The crew awoke to the song Through Heaven's Eyes performed by Brian Stokes Mitchell on the The Prince of Egypt soundtrack and is now crew is ready to go. NASA sent an update saying they will focus on a routine inspection of the orbiter and preparations for docking to the International Space Station. They will also spend six hours inspecting the shuttle's wing leading edges and nose cap.

Discovery will spend 11 days in orbit and will land back on earth for the final time on March 7.

Heading up the mission is Commander Steve Lindsey. Along with Pilot Eric Boe and Mission Specialist Alvin Drew, Lindsey will use the shuttle's robotic arm and specialized cameras to downlink the detailed views of the thermal protection system for analysis by specialists on the ground.

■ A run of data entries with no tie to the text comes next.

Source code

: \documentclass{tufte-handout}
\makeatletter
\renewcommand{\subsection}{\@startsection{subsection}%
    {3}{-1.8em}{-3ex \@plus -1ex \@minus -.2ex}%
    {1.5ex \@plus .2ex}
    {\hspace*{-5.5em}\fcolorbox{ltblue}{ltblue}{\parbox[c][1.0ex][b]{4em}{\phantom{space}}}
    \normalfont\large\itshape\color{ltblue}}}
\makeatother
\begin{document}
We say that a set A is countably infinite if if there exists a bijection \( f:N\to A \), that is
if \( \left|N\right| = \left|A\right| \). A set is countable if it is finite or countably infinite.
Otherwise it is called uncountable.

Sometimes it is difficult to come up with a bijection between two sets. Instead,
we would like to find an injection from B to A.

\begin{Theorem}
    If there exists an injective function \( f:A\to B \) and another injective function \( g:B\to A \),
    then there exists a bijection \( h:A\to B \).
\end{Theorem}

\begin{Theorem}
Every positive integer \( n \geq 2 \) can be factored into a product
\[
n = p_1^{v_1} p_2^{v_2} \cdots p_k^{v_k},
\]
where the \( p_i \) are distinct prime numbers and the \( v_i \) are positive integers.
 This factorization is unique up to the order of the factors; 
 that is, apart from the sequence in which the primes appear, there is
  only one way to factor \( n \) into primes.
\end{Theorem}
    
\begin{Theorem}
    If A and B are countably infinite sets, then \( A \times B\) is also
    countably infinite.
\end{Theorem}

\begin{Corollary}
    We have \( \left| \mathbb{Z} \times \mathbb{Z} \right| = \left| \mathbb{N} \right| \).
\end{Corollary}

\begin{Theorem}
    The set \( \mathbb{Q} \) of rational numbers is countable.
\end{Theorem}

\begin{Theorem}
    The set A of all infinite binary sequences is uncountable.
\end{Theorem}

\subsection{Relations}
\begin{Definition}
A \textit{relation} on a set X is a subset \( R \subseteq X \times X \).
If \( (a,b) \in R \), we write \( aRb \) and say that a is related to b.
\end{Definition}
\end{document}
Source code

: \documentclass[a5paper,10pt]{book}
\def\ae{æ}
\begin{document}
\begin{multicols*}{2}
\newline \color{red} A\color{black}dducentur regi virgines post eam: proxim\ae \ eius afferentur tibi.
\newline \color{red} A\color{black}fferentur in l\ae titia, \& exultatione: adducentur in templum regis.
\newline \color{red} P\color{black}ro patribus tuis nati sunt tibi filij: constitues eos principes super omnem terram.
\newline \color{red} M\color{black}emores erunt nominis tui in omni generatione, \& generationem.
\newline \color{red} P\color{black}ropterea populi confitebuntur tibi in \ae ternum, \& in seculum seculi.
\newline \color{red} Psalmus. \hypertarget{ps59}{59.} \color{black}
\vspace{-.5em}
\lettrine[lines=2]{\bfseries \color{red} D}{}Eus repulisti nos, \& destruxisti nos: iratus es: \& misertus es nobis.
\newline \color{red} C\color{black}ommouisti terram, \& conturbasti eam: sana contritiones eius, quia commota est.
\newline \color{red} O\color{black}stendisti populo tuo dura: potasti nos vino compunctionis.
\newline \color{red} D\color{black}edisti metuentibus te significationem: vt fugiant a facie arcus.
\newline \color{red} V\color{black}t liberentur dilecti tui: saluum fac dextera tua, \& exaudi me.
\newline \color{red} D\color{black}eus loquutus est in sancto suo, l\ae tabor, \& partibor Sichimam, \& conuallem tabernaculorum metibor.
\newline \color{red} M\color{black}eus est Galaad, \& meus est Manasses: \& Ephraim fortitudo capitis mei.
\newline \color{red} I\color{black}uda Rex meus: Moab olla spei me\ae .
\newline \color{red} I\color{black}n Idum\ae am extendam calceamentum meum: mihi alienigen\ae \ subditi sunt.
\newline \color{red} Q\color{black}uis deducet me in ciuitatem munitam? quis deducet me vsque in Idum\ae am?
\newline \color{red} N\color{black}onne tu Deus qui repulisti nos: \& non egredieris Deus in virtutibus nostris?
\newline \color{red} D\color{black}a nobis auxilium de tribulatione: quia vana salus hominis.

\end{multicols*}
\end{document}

Meanwhile, Mission Specialists Michael Barratt, Steve Bowen and Nicole Stott will work with Drew to unpack and prepare the spacesuits that Drew and Bowen will use for the mission's two spacewalks. They will also prepare for docking on the International Space Station on Saturday by checking out the tools that will be used for the rendezvous. The mission specialists will also set up a camera that Lindsey and Boe will use to guide the shuttle into the Space Station.

The crew members tested the thrusters of the newly arrived Johannes Kepler Automated Transfer Vehicle overnight. It boosted the station's altitude by about a mile less than 24 hours after it docked to the Zvezda service module on Thursday.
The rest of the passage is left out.